Dérive des continents et ondes sismiques

Ondes sismiques P et S

I. Schéma récapitulatif

 

 

Tout commence au niveau du foyer (ou hypocentre) là où se crée le séisme. Un séisme est une rupture brutale de roches suite à l’accumulation de contraintes. Suite à cette rupture, il y a dispersion d’énergie et vibrations, propagation de déformations.

Ici en bleu, on a représenté des fronts d’ondes. Sur un front d’ondes toutes les particules sont en phase. On a représenté en jaune, le rai sismique. C’est la direction que prend la perturbation. La zone où se crée le séisme (le foyer) induit une perturbation qui se propage dans toutes les directions de l’espace.

En surface de la Terre, on dispose des sismomètres qui enregistrent les perturbations, à différents moments, en fonction de leur distance par rapport au foyer sismique.

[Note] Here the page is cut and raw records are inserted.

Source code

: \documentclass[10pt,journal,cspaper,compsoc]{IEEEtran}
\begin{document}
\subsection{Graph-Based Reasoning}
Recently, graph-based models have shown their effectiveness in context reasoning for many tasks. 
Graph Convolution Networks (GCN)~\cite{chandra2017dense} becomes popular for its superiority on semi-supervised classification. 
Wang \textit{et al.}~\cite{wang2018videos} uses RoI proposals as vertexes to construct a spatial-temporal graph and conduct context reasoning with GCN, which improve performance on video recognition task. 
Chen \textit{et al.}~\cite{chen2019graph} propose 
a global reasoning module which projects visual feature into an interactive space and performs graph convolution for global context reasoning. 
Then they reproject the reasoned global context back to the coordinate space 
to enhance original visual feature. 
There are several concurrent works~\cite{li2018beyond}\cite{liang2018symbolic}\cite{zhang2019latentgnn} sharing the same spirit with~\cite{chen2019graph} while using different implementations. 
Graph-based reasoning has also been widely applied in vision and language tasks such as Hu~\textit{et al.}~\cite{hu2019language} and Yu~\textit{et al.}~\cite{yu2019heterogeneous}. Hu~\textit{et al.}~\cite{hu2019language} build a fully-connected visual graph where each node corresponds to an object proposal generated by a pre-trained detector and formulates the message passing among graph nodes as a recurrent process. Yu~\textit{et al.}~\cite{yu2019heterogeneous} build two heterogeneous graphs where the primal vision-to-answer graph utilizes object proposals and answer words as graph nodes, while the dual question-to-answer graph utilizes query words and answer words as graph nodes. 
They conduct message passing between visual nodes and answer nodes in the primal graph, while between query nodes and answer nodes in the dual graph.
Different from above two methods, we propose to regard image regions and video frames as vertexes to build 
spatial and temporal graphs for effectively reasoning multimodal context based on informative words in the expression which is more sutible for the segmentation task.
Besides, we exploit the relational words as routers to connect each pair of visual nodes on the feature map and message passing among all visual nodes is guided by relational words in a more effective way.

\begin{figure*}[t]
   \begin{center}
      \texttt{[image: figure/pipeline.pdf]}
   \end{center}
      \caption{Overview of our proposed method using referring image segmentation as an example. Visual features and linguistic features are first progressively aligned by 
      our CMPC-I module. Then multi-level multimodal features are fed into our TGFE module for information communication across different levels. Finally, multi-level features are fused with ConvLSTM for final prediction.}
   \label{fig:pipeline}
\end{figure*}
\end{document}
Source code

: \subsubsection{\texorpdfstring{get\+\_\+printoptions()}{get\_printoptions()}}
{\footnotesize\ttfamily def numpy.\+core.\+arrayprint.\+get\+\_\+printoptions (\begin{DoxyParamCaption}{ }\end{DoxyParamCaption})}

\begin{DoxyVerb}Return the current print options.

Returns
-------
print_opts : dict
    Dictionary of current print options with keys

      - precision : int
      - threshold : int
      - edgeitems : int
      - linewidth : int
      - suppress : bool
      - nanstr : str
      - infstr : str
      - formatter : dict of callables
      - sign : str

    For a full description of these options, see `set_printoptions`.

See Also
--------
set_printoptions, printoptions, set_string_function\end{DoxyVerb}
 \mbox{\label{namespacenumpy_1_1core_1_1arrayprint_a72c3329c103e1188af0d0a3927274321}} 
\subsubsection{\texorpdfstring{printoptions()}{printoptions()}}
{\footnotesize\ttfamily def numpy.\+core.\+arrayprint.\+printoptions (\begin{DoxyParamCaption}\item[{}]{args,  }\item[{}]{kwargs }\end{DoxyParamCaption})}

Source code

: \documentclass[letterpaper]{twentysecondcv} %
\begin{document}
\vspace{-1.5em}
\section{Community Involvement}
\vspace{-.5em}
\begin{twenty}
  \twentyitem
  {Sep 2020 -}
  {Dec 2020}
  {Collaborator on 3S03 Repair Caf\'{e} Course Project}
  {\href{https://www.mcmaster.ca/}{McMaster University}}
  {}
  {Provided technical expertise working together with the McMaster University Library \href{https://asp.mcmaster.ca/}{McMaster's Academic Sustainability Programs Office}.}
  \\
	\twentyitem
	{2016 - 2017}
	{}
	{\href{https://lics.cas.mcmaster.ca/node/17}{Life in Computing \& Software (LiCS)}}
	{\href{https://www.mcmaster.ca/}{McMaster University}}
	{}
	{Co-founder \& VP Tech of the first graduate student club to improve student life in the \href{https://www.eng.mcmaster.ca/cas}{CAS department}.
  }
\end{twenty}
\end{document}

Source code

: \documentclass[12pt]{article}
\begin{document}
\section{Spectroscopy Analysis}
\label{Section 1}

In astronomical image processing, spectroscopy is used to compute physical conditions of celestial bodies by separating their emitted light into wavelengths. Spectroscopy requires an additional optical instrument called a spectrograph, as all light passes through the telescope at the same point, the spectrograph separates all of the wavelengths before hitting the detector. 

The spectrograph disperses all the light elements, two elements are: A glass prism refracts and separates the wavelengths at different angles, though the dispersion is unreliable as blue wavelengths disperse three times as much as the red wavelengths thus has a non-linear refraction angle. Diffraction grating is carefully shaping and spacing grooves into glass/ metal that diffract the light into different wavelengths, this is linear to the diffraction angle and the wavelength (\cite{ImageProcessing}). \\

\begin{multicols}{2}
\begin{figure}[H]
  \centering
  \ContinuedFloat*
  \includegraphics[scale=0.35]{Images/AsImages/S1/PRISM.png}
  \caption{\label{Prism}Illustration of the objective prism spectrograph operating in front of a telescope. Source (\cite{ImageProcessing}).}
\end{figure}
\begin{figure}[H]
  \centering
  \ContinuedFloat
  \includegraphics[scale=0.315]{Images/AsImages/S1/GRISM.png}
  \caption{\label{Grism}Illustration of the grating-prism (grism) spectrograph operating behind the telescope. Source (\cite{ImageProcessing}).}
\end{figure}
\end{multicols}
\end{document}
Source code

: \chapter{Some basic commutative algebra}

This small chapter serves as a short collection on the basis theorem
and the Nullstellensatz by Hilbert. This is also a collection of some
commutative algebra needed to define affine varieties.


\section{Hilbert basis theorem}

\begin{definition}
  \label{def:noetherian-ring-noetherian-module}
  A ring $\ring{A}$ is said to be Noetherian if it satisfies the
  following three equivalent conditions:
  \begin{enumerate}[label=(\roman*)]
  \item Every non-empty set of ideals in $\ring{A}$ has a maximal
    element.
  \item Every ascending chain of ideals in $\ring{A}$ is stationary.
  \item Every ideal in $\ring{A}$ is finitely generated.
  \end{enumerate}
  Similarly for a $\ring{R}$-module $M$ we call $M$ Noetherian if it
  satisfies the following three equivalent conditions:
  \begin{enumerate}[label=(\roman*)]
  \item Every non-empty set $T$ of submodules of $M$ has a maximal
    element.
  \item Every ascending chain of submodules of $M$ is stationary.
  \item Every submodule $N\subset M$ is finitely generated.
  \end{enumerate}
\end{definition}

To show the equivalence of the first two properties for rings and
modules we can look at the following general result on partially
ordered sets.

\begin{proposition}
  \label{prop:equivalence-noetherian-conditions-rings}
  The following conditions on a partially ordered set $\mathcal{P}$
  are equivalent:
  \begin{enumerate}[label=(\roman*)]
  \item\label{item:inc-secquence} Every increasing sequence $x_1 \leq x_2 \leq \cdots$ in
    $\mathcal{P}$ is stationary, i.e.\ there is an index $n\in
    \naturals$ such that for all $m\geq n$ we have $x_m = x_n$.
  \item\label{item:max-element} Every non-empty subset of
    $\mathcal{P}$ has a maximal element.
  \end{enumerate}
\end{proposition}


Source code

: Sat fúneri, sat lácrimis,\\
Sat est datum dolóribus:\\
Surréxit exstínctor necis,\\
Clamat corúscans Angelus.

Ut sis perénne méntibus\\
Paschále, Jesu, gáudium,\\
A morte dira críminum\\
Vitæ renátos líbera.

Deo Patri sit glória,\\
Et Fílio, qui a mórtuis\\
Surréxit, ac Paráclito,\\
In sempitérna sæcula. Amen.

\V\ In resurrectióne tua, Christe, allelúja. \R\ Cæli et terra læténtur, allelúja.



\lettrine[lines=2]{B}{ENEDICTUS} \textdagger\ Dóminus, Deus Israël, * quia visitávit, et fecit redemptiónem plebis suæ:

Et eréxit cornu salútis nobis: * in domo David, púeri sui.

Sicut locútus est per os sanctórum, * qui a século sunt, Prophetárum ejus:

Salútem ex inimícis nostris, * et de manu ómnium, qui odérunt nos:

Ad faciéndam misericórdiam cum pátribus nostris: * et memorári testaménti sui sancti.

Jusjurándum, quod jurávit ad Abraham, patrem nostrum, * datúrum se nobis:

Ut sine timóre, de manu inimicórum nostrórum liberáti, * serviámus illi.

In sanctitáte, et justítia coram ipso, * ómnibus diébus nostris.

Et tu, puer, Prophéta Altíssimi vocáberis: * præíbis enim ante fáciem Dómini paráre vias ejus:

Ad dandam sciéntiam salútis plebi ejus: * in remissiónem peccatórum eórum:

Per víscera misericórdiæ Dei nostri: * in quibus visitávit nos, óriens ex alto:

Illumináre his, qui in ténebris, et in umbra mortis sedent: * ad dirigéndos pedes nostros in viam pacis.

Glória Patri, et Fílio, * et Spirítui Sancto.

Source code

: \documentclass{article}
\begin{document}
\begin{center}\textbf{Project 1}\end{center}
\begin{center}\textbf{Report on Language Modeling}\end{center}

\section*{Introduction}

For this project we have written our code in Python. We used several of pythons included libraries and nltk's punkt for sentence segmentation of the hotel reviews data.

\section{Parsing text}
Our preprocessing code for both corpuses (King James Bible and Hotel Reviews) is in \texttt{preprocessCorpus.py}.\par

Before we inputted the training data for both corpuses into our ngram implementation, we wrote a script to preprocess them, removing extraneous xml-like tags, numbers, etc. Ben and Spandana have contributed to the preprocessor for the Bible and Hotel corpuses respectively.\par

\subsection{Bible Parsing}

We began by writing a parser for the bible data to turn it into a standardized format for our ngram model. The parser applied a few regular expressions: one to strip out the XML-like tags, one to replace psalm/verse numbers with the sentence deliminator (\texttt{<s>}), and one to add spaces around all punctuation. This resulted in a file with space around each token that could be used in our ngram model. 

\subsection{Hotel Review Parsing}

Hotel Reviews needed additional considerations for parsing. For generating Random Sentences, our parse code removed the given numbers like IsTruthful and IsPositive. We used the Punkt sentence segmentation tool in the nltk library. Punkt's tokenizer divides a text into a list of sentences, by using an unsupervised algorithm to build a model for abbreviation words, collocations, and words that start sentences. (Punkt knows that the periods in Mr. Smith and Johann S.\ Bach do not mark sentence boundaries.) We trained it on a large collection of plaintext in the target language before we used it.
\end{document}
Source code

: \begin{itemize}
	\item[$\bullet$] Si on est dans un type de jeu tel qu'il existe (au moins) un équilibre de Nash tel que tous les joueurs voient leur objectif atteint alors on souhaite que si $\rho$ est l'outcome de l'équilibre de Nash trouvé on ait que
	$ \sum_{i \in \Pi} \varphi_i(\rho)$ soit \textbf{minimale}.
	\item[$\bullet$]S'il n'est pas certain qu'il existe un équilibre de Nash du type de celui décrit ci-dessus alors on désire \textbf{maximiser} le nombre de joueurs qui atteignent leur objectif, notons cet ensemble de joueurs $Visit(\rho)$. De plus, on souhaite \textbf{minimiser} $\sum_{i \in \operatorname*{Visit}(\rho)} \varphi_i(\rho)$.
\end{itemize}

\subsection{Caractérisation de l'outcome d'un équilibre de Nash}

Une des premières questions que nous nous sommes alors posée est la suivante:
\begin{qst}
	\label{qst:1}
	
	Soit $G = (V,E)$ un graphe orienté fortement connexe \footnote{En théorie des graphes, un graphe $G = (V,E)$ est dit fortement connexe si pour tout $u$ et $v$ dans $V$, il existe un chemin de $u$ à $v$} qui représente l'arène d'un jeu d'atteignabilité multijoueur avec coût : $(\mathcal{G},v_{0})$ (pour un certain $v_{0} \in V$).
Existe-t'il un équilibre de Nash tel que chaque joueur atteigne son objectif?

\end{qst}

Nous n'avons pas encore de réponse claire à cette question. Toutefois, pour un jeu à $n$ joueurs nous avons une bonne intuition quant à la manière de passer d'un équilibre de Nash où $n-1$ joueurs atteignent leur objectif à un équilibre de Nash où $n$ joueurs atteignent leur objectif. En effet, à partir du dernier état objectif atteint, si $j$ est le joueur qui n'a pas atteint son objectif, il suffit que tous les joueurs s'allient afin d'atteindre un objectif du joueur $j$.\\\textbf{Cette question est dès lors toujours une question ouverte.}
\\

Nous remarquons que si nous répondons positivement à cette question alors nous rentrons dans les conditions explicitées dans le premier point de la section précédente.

L’épicentre est la projection du foyer en surface de la Terre. Une fois le séisme créé, on a des perturbations : les ondes.

 

II. Ondes premières et secondes

 

Une onde est une perturbation dans un milieu élastique qui se propage sans déplacement de matière. Ces ondes étudiées sur les sismogrammes (enregistrées au niveau des sismomètres) sont surtout de deux types :

– Les ondes Premières (P) arrivent en premier : ce sont les plus rapides.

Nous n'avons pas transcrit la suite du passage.